(Items from a data source)
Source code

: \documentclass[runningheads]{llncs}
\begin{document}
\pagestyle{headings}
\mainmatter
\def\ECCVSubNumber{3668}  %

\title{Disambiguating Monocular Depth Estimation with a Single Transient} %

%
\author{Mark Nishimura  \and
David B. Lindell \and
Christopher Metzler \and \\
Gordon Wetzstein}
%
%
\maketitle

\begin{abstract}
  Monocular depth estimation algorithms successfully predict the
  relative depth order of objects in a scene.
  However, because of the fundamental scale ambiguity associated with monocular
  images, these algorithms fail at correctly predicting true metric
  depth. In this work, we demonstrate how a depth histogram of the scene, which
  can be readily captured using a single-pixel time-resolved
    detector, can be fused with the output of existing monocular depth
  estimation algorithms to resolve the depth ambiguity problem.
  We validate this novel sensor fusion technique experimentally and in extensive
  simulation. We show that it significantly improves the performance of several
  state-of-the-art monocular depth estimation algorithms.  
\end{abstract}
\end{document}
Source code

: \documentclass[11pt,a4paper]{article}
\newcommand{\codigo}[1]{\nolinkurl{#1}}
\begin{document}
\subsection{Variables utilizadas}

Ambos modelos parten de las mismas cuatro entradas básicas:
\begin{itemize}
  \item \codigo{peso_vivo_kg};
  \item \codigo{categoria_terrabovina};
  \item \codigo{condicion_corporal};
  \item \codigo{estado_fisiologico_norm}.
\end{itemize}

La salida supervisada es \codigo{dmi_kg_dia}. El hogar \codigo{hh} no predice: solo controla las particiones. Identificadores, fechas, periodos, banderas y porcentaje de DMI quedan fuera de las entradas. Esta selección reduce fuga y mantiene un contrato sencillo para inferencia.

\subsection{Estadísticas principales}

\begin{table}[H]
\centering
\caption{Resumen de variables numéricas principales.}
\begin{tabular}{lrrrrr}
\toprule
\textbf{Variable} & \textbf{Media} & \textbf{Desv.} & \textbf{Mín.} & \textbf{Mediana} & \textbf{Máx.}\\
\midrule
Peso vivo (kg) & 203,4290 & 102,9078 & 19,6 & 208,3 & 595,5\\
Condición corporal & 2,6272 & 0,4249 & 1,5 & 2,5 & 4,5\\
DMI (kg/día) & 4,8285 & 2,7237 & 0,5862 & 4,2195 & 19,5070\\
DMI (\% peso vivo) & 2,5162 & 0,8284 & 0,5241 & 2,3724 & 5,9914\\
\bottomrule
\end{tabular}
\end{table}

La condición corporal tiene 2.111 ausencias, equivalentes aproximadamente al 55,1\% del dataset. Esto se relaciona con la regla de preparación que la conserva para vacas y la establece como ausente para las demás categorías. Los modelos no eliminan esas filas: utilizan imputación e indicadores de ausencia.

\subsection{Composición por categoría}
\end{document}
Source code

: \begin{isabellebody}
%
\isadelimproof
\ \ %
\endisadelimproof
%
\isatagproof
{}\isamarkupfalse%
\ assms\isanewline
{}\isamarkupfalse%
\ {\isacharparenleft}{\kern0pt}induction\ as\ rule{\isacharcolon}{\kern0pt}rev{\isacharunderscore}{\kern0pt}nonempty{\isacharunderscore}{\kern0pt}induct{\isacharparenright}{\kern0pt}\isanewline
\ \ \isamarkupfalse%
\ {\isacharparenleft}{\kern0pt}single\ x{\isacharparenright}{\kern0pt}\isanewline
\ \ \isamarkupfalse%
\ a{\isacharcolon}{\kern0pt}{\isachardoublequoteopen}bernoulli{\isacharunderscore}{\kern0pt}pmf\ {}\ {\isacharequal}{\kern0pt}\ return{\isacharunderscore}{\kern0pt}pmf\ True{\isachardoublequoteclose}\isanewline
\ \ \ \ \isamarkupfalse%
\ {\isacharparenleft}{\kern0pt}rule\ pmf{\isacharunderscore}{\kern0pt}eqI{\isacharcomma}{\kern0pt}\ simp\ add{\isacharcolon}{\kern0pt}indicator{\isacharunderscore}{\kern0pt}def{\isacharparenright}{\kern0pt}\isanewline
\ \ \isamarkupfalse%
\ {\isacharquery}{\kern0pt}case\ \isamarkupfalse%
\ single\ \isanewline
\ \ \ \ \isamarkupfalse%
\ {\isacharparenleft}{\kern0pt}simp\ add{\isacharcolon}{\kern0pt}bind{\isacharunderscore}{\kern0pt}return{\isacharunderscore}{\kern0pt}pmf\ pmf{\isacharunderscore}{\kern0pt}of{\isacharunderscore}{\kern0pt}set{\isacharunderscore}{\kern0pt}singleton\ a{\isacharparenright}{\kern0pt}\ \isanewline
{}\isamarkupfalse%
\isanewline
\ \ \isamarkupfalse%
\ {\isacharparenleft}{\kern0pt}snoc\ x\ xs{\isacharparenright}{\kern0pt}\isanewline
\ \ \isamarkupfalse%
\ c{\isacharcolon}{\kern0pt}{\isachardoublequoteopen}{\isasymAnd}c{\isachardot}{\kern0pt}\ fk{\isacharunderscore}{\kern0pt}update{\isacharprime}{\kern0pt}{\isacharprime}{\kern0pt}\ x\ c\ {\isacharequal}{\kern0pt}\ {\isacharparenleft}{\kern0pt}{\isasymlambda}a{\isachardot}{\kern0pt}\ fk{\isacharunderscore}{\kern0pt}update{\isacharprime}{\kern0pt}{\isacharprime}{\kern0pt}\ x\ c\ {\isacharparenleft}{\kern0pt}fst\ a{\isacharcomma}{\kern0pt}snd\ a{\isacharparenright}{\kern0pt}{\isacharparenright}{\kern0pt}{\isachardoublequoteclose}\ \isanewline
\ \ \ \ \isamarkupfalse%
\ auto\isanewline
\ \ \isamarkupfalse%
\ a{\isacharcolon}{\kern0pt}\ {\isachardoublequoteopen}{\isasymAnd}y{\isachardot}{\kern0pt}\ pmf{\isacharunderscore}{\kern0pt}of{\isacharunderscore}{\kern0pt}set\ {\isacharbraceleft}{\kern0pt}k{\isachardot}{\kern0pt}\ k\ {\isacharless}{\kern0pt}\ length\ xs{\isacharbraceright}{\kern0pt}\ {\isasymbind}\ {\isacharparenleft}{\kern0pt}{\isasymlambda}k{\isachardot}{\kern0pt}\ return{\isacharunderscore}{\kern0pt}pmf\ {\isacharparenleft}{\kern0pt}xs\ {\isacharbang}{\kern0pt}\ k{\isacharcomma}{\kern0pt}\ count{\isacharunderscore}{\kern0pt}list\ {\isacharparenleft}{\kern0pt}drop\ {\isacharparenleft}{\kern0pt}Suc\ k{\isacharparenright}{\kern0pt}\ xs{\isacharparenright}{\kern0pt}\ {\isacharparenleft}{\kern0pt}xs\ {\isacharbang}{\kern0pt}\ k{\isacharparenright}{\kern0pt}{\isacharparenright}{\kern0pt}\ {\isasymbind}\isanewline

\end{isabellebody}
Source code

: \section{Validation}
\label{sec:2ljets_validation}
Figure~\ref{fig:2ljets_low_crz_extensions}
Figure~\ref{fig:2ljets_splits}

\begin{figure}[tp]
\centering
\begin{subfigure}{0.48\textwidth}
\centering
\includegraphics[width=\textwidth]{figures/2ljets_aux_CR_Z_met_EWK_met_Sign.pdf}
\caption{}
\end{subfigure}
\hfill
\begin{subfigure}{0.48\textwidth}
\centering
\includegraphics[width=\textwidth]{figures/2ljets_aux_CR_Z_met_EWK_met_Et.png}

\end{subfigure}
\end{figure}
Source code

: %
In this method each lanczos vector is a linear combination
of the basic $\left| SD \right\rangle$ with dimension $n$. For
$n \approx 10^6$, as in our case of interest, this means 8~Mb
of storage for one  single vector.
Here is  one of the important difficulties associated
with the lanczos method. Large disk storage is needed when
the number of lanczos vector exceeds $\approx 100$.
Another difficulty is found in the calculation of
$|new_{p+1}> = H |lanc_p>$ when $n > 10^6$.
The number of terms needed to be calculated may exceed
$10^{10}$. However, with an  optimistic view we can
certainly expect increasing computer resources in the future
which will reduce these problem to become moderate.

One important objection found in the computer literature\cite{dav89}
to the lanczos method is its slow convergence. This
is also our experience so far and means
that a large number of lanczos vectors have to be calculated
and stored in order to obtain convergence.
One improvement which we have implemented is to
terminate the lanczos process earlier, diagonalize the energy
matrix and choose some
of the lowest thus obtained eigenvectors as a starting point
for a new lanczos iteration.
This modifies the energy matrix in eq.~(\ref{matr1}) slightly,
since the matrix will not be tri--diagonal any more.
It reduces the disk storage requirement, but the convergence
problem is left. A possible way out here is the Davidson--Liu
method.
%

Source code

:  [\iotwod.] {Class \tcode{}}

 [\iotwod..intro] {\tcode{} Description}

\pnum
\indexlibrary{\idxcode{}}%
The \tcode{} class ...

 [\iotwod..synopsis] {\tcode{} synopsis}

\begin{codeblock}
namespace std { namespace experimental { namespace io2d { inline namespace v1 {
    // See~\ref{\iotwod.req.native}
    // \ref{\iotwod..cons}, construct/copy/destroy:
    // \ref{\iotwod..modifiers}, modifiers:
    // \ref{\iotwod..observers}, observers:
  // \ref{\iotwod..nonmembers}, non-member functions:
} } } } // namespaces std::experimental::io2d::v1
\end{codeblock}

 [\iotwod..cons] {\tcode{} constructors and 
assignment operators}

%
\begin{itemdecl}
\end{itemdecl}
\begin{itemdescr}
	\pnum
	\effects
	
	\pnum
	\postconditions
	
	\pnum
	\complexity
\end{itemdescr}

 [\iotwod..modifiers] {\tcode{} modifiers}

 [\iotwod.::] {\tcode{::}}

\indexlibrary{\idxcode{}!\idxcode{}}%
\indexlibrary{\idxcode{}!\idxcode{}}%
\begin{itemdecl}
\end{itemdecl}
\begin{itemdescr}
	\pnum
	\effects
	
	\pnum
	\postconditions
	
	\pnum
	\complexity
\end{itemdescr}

**Problem requirements**
What lines in the entries contain "However"? Report each one by copying it.

**Written response**
  However, because of the fundamental scale ambiguity associated with monocular
$10^{10}$. However, with an  optimistic view we can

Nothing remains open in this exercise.